Together, our data demonstrate that Pax6-expressing cells in the pineal gland serve as the precursor cell for pinealocytes and some interstitial cells, and that microglia actively contribute to pineal gland organogenesis and homeostasis through phagocytosis of precursor cells, and remodeling of blood vessels and nerve fibers.
The pineal gland is composed mainly of pinealocytes that release melatonin, astrocytes, microglia, endothelial cells, and, in some species, a small number of neurons . Based on their nuclear characteristics, adult rat pinealocytes have been classified into two types by Calvo and Boya . Type I pinealocytes (85–90% of parenchymal cells) present large, round euchromatic nuclei with prominent nucleoli, while Type II pinealocytes were described as less abundant (10–15% of cells) with small, oval nuclei that appear dense at the light microscopy level. Their lineages and specific functions, to the best of our knowledge, have not been unraveled. Pineal developmental dynamics need to be further studied although the functioning of the adult pineal gland as the main melatonin source is well understood. Here we used immunostaining and confocal microscopy to identify the cytoarchitectural features that contribute to pineal gland formation.

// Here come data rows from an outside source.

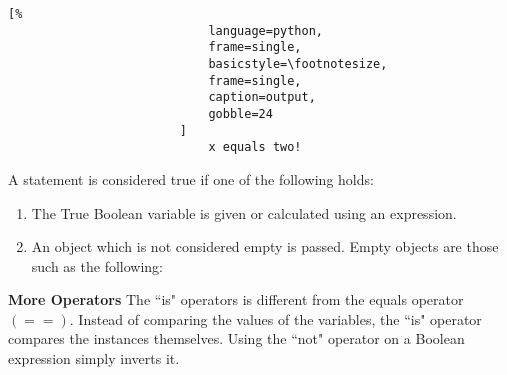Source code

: \documentclass[crop=false,class=book,oneside]{standalone}
\begin{document}
                    \begin{minipage}[t]{.48\textwidth}
                        \centering
                        \begin{lstlisting}[%
                            language=python,
                            frame=single,
                            basicstyle=\footnotesize,
                            frame=single,
                            caption=output,
                            gobble=24
                        ]
                            x equals two!
                        \end{lstlisting}
                    \end{minipage}\newline
                    A statement is considered true if one of the
                    following holds:
                    \begin{enumerate}
                        \item The True Boolean variable is given or
                            calculated using an expression.
                        \item An object which is not considered empty is
                            passed. Empty objects are those such as the
                            following:
                        \begin{enumerate}
                        \end{enumerate}
                    \end{enumerate}
                \textbf{More Operators}
                    The ``is" operators is different from the equals
                    operator $(==)$. Instead of comparing the values of
                    the variables, the ``is" operator compares the
                    instances themselves. Using the ``not" operator on a
                    Boolean expression simply inverts it.\newline
\end{document}
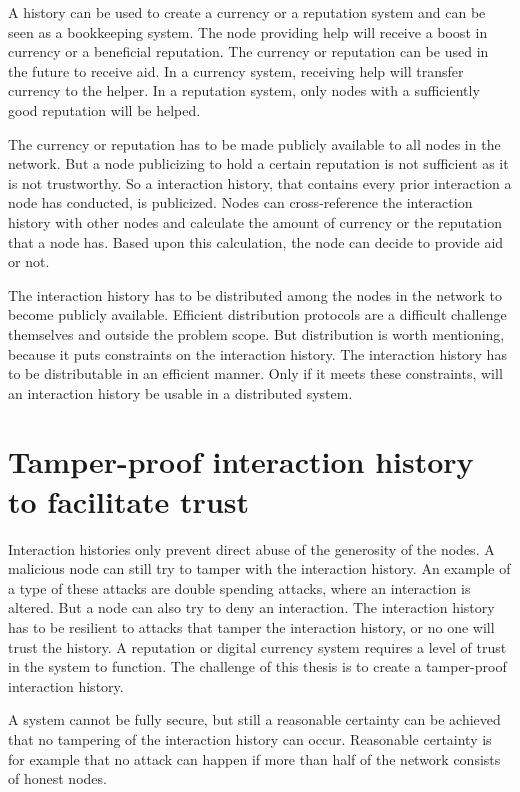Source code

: A history can be used to create a currency or a reputation system
and can be seen as a bookkeeping system.
The node providing help will receive a boost in currency or a beneficial reputation.
The currency or reputation can be used in the future to receive aid.
In a currency system, receiving help will transfer currency to the helper.
In a reputation system, only nodes with a sufficiently good reputation will be helped.

The currency or reputation has to be made publicly available to all nodes in the network.
But a node publicizing to hold a certain reputation is not sufficient as it is not trustworthy.
So a interaction history, that contains every prior interaction a node has conducted, is publicized.
Nodes can cross-reference the interaction history with other nodes and calculate the amount of currency 
or the reputation that a node has.
Based upon this calculation, the node can decide to provide aid or not.

The interaction history has to be distributed among the nodes in the network
to become publicly available.
Efficient distribution protocols are a difficult challenge themselves and outside the problem scope.
But distribution is worth mentioning, because it puts constraints on the interaction history.
The interaction history has to be distributable in an efficient manner.
Only if it meets these constraints, will an interaction history be usable in a distributed system.

\section{Tamper-proof interaction history to facilitate trust}
Interaction histories only prevent direct abuse of the generosity of the nodes.
A malicious node can still try to tamper with the interaction history.
An example of a type of these attacks are double spending attacks\cite{Nakamoto-bitcoin},
where an interaction is altered.
But a node can also try to deny an interaction.
The interaction history has to be resilient to attacks that tamper the interaction history, 
or no one will trust the history. 
A reputation or digital currency system requires a level of trust in the system to function.
The challenge of this thesis is to create a tamper-proof interaction history.

A system cannot be fully secure, 
but still a reasonable certainty can be achieved that no tampering of the interaction history can occur.
Reasonable certainty is for example that no attack can happen 
if more than half of the network consists of honest nodes.

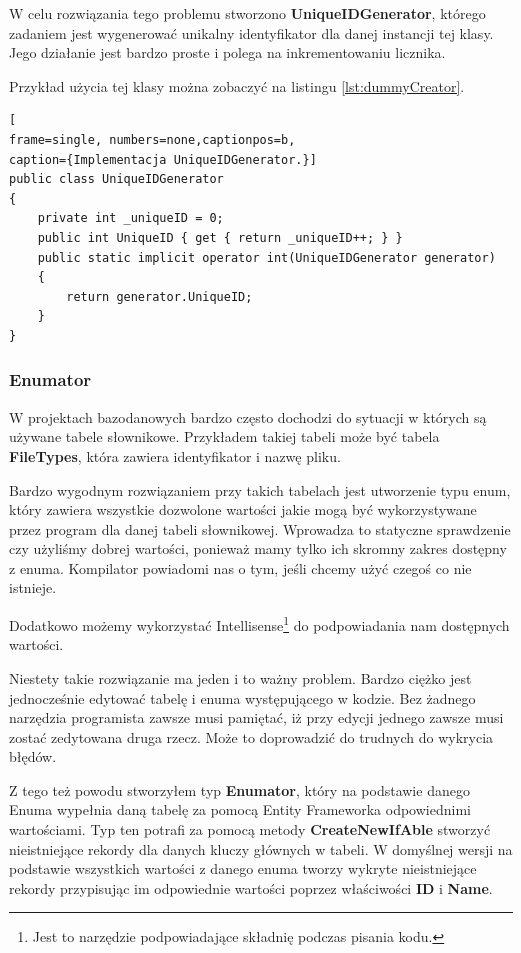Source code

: W celu rozwiązania tego problemu stworzono \textbf{UniqueIDGenerator}, którego zadaniem jest wygenerować unikalny identyfikator dla danej instancji tej klasy. Jego działanie jest bardzo proste i polega na inkrementowaniu licznika.

Przykład użycia tej klasy można zobaczyć na listingu \ref{lst:dummyCreator}.


\begin{minipage}{\linewidth}
\begin{lstlisting}[
frame=single, numbers=none,captionpos=b, 
caption={Implementacja UniqueIDGenerator.}]
public class UniqueIDGenerator
{
	private int _uniqueID = 0;
	public int UniqueID { get { return _uniqueID++; } }
	public static implicit operator int(UniqueIDGenerator generator)
	{
		return generator.UniqueID;
	}
}
\end{lstlisting}
\end{minipage}

\subsubsection{Enumator}

W projektach bazodanowych bardzo często dochodzi do sytuacji w których są używane tabele słownikowe. Przykładem takiej tabeli może być tabela \textbf{FileTypes}, która zawiera identyfikator i nazwę pliku. 

Bardzo wygodnym rozwiązaniem przy takich tabelach jest utworzenie typu enum, który zawiera wszystkie dozwolone wartości jakie mogą być wykorzystywane przez program dla danej tabeli słownikowej. Wprowadza to statyczne sprawdzenie czy użyliśmy dobrej wartości, ponieważ mamy tylko ich skromny zakres dostępny z enuma. Kompilator powiadomi nas o tym, jeśli chcemy użyć czegoś co nie istnieje.

Dodatkowo możemy wykorzystać Intellisense\footnote{Jest to narzędzie podpowiadające składnię podczas pisania kodu.} do podpowiadania nam dostępnych wartości.

\vspace{5mm}

Niestety takie rozwiązanie ma jeden i to ważny problem. Bardzo ciężko jest jednocześnie edytować tabelę i enuma występującego w kodzie. Bez żadnego narzędzia programista zawsze musi pamiętać, iż przy edycji jednego zawsze musi zostać zedytowana druga rzecz. Może to doprowadzić do trudnych do wykrycia błędów.

Z tego też powodu stworzyłem typ \textbf{Enumator}, który na podstawie danego Enuma wypełnia daną tabelę za pomocą Entity Frameworka odpowiednimi wartościami. 	
Typ ten potrafi za pomocą metody \textbf{CreateNewIfAble} stworzyć nieistniejące rekordy dla danych kluczy głównych w tabeli. W domyślnej wersji na podstawie wszystkich wartości z danego enuma tworzy wykryte nieistniejące rekordy przypisując im odpowiednie wartości poprzez właściwości \textbf{ID} i \textbf{Name}.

It has been shown that Pax6 gene expression is essential for pineal gland formation [12,13,15], and that Pax6 mRNA level in the pineal gland peaks during embryonic development . However, the specific cells that express Pax6 protein in the pineal gland have not been identified, nor characterized in terms of their location in the developing gland, their function, or their relationship and interactions with other cells in the pineal gland. Determining these features will increase our understanding of factors that regulate pineal gland formation. We describe here cell types that are present in the rat pineal gland from the earliest stages of development through adulthood. Our data show that the pineal recess develops from a population of Pax6-expresssing neuroepithelial cells (Fig 1), and that all mitotic cells in the developing and early postnatal pineal gland are positive for this homeobox transcription factor. The Pax6+ cells initially underwent division at the surface of the ventricle in the pineal primordium (Fig 4A1–4A5), as occurs in the cerebral cortex . After the pineal neuroepithelium had fused, the Pax6+ mitoses were distributed evenly throughout the gland (Fig 4B1 and 4C5). Pax6+ expression at the cellular level has been detailed in developing CNS structures, such as the cerebral cortex . Pax6+ precursor cells have been shown to produce dedicated neuronal progenitor cells, excitatory glutamatergic cortical neurons, astrocytes, and oligodendrocytes in the developing dorsal telencephalon in a variety of mammalian species . The data we present here show that all dividing cells express Pax6 during the proliferative window of pineal development. This strongly suggests that Pax6+ precursor cells are the progenitor of 5-HT+ pinealocytes (Fig 12) and pineal astroglial cells. The multipotency of pineal Pax6-immunoreactive cells is currently being investigated.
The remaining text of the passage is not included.